Checking for digits:
for line in open("foo.txt", "r"):
for i in line.strip().split(' '):
if i.isdigit():
my_list.append(int(i))
Dealing with exceptions:
for line in open("foo.txt", "r"):
for i in line:
try:
my_list.append(int(i))
except ValueError:
pass
Sample data:
1 2 3
4 56
789
9 91 56
10
11
Upvotes: 11
Views: 5469
Reputation: 40763
This was the fastest way I found:
import re
regex = re.compile(r"\D+")
with open("foo.txt", "r") as f:
my_list = list(map(int, regex.split(f.read())))
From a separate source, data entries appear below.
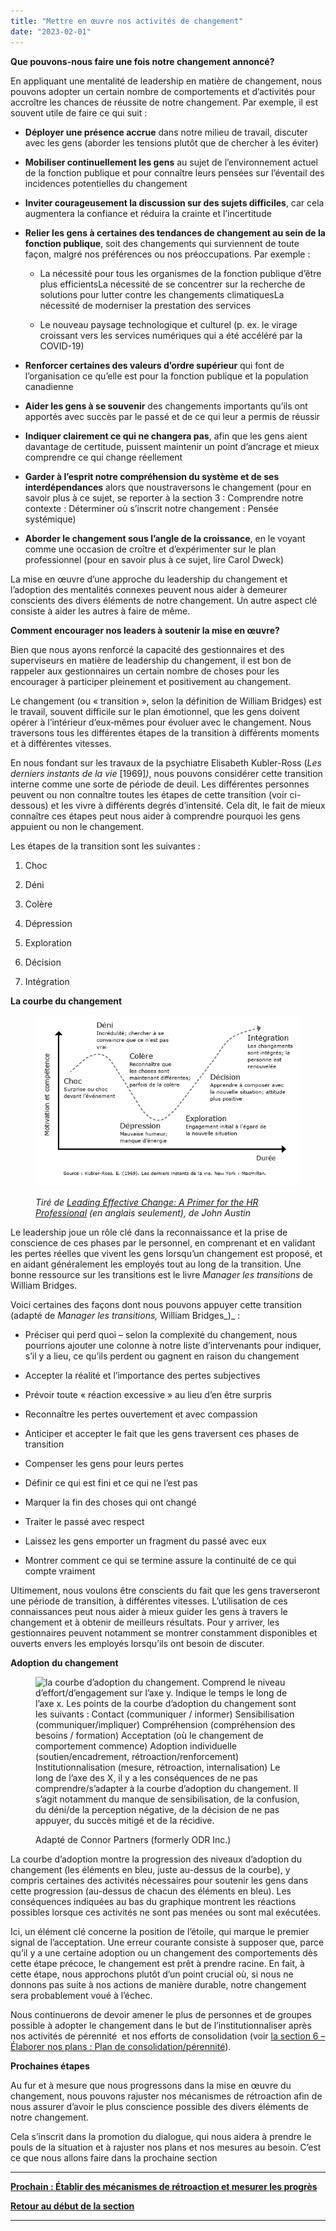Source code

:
 ```yaml
---
title: "Mettre en œuvre nos activités de changement"
date: "2023-02-01"
---
```


**Que pouvons-nous faire une fois notre changement annoncé?**

En appliquant une mentalité de leadership en matière de changement, nous pouvons adopter un certain nombre de comportements et d’activités pour accroître les chances de réussite de notre changement. Par exemple, il est souvent utile de faire ce qui suit :

- **Déployer une présence accrue** dans notre milieu de travail, discuter avec les gens (aborder les tensions plutôt que de chercher à les éviter)

- **Mobiliser continuellement les gens** au sujet de l’environnement actuel de la fonction publique et pour connaître leurs pensées sur l’éventail des incidences potentielles du changement

- **Inviter courageusement la discussion sur des sujets difficiles**, car cela augmentera la confiance et réduira la crainte et l’incertitude

- **Relier les gens à certaines des tendances de changement au sein de la fonction publique**, soit des changements qui surviennent de toute façon, malgré nos préférences ou nos préoccupations. Par exemple :
    
    - La nécessité pour tous les organismes de la fonction publique d’être plus efficientsLa nécessité de se concentrer sur la recherche de solutions pour lutter contre les changements climatiquesLa nécessité de moderniser la prestation des services
    
    - Le nouveau paysage technologique et culturel (p. ex. le virage croissant vers les services numériques qui a été accéléré par la COVID-19)

- **Renforcer certaines des valeurs d’ordre supérieur** qui font de l’organisation ce qu’elle est pour la fonction publique et la population canadienne

- **Aider les gens à se souvenir** des changements importants qu’ils ont apportés avec succès par le passé et de ce qui leur a permis de réussir

- **Indiquer clairement ce qui ne changera pas**, afin que les gens aient davantage de certitude, puissent maintenir un point d’ancrage et mieux comprendre ce qui change réellement

- **Garder à l’esprit notre compréhension du système et de ses interdépendances** alors que noustraversons le changement (pour en savoir plus à ce sujet, se reporter à la section 3 : Comprendre notre contexte : Déterminer où s’inscrit notre changement : Pensée systémique)

- **Aborder le changement sous l’angle de la croissance**, en le voyant comme une occasion de croître et d’expérimenter sur le plan professionnel (pour en savoir plus à ce sujet, lire Carol Dweck)

La mise en œuvre d’une approche du leadership du changement et l’adoption des mentalités connexes peuvent nous aider à demeurer conscients des divers éléments de notre changement. Un autre aspect clé consiste à aider les autres à faire de même.

**Comment encourager nos leaders à soutenir la mise en œuvre?**

Bien que nous ayons renforcé la capacité des gestionnaires et des superviseurs en matière de leadership du changement, il est bon de rappeler aux gestionnaires un certain nombre de choses pour les encourager à participer pleinement et positivement au changement.

Le changement (ou « transition », selon la définition de William Bridges) est le travail, souvent difficile sur le plan émotionnel, que les gens doivent opérer à l’intérieur d’eux‑mêmes pour évoluer avec le changement. Nous traversons tous les différentes étapes de la transition à différents moments et à différentes vitesses.

En nous fondant sur les travaux de la psychiatre Elisabeth Kubler-Ross (_Les derniers instants de la vie_ \[1969\]_)_, nous pouvons considérer cette transition interne comme une sorte de période de deuil. Les différentes personnes peuvent ou non connaître toutes les étapes de cette transition (voir ci-dessous) et les vivre à différents degrés d’intensité. Cela dit, le fait de mieux connaître ces étapes peut nous aider à comprendre pourquoi les gens appuient ou non le changement.

Les étapes de la transition sont les suivantes :

1. Choc

3. Déni

5. Colère

7. Dépression

9. Exploration

11. Décision

13. Intégration

**La courbe du changement**

<figure>

![La courbe de changement au fil du temps dans un graphique linéaire. Une ligne et une flèche à l’extrême gauche indique le moral et la compétence. Une ligne en bas indique le temps. Il y a une flèche pointillée montrant les sommets et les creux du moral et de la compétence au fil du temps que nous avançons à travers un changement.](images/FLC-The-change-curve-FR-2.png)

<figcaption>

_Tiré de_ [_Leading Effective Change: A Primer for the HR Professional_](https://www.researchgate.net/publication/345819452_Leading_Effective_Change_A_Primer_for_the_HR_Professional) _(en anglais seulement), de John Austin_

</figcaption>

</figure>

Le leadership joue un rôle clé dans la reconnaissance et la prise de conscience de ces phases par le personnel, en comprenant et en validant les pertes réelles que vivent les gens lorsqu’un changement est proposé, et en aidant généralement les employés tout au long de la transition. Une bonne ressource sur les transitions est le livre _Manager les transitions_ de William Bridges.

Voici certaines des façons dont nous pouvons appuyer cette transition (adapté de _Manager les transitions,_ William Bridges_)_ :

- Préciser qui perd quoi – selon la complexité du changement, nous pourrions ajouter une colonne à notre liste d’intervenants pour indiquer, s’il y a lieu, ce qu’ils perdent ou gagnent en raison du changement

- Accepter la réalité et l’importance des pertes subjectives

- Prévoir toute « réaction excessive » au lieu d’en être surpris

- Reconnaître les pertes ouvertement et avec compassion

- Anticiper et accepter le fait que les gens traversent ces phases de transition

- Compenser les gens pour leurs pertes

- Définir ce qui est fini et ce qui ne l’est pas

- Marquer la fin des choses qui ont changé

- Traiter le passé avec respect

- Laissez les gens emporter un fragment du passé avec eux

- Montrer comment ce qui se termine assure la continuité de ce qui compte vraiment

Ultimement, nous voulons être conscients du fait que les gens traverseront une période de transition, à différentes vitesses. L’utilisation de ces connaissances peut nous aider à mieux guider les gens à travers le changement et à obtenir de meilleurs résultats. Pour y arriver, les gestionnaires peuvent notamment se montrer constamment disponibles et ouverts envers les employés lorsqu’ils ont besoin de discuter.

**Adoption du changement**

<figure>

![la courbe d’adoption du changement. Comprend le niveau d’effort/d’engagement sur l’axe y. Indique le temps le long de l’axe x. Les points de la courbe d’adoption du changement sont les suivants : Contact (communiquer / informer) Sensibilisation (communiquer/impliquer) Compréhension (compréhension des besoins / formation) Acceptation (où le changement de comportement commence) Adoption individuelle (soutien/encadrement, rétroaction/renforcement) Institutionnalisation (mesure, rétroaction, internalisation) Le long de l’axe des X, il y a les conséquences de ne pas comprendre/s’adapter à la courbe d’adoption du changement. Il s’agit notamment du manque de sensibilisation, de la confusion, du déni/de la perception négative, de la décision de ne pas appuyer, du succès mitigé et de la récidive.](images/FLC-Change-adoption-curve-FR-1024x565.png)

<figcaption>

Adapté de Connor Partners (formerly ODR Inc.)

</figcaption>

</figure>

La courbe d’adoption montre la progression des niveaux d’adoption du changement (les éléments en bleu, juste au-dessus de la courbe), y compris certaines des activités nécessaires pour soutenir les gens dans cette progression (au-dessus de chacun des éléments en bleu). Les conséquences indiquées au bas du graphique montrent les réactions possibles lorsque ces activités ne sont pas menées ou sont mal exécutées.

Ici, un élément clé concerne la position de l’étoile, qui marque le premier signal de l’acceptation. Une erreur courante consiste à supposer que, parce qu’il y a une certaine adoption ou un changement des comportements dès cette étape précoce, le changement est prêt à prendre racine. En fait, à cette étape, nous approchons plutôt d’un point crucial où, si nous ne donnons pas suite à nos actions de manière durable, notre changement sera probablement voué à l’échec.

Nous continuerons de devoir amener le plus de personnes et de groupes possible à adopter le changement dans le but de l’institutionnaliser après nos activités de pérennité  et nos efforts de consolidation (voir [la section 6 – Élaborer nos plans : Plan de consolidation/pérennité](/framework-for-leading-change/plan-de-consolidation-perennite/)).

**Prochaines étapes**

Au fur et à mesure que nous progressons dans la mise en œuvre du changement, nous pouvons rajuster nos mécanismes de rétroaction afin de nous assurer d’avoir le plus conscience possible des divers éléments de notre changement.

Cela s’inscrit dans la promotion du dialogue, qui nous aidera à prendre le pouls de la situation et à rajuster nos plans et nos mesures au besoin. C’est ce que nous allons faire dans la prochaine section

* * *

[****Prochain : Établir des mécanismes de rétroaction et mesurer les progrès****](/framework-for-leading-change/etablir-des-mecanismes-de-retroaction-et-mesurer-les-progres/)

[**Retour au début de la section**](/framework-for-leading-change/mise-en-oeuvre-du-changement/)

* * *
Though the results could depend on the size of the file.
Upvotes: 0
Reputation: 90979
An efficient way of doing it would be your first method with a small change of using with
statement for opening the file , Example -
with open("foo.txt", "r") as f:
for line in f:
for i in line.split():
if i.isdigit():
my_list.append(int(i))
Timing tests done with comparisons to other methods -
The functions -
def func1():
my_list = []
for line in open("foo.txt", "r"):
for i in line.strip().split(' '):
if i.isdigit():
my_list.append(int(i))
return my_list
def func1_1():
return [int(i) for line in open("foo.txt", "r") for i in line.strip().split(' ') if i.isdigit()]
def func1_3():
my_list = []
with open("foo.txt", "r") as f:
for line in f:
for i in line.split():
if i.isdigit():
my_list.append(int(i))
return my_list
def func2():
my_list = []
for line in open("foo.txt", "r"):
for i in line.split():
try:
my_list.append(int(i))
except ValueError:
pass
return my_list
def func3():
my_list = []
with open("foo.txt","r") as f:
cf = csv.reader(f, delimiter=' ')
for row in cf:
my_list.extend([int(i) for i in row if i.isdigit()])
return my_list
Results of timing tests -
In [25]: timeit func1()
The slowest run took 4.70 times longer than the fastest. This could mean that an intermediate result is being cached
1000 loops, best of 3: 204 µs per loop
In [26]: timeit func1_1()
The slowest run took 4.39 times longer than the fastest. This could mean that an intermediate result is being cached
1000 loops, best of 3: 207 µs per loop
In [27]: timeit func1_3()
The slowest run took 5.46 times longer than the fastest. This could mean that an intermediate result is being cached
10000 loops, best of 3: 191 µs per loop
In [28]: timeit func2()
The slowest run took 4.09 times longer than the fastest. This could mean that an intermediate result is being cached
1000 loops, best of 3: 212 µs per loop
In [34]: timeit func3()
The slowest run took 4.38 times longer than the fastest. This could mean that an intermediate result is being cached
10000 loops, best of 3: 202 µs per loop
Given the methods that store the data into a list, I believe func1_3()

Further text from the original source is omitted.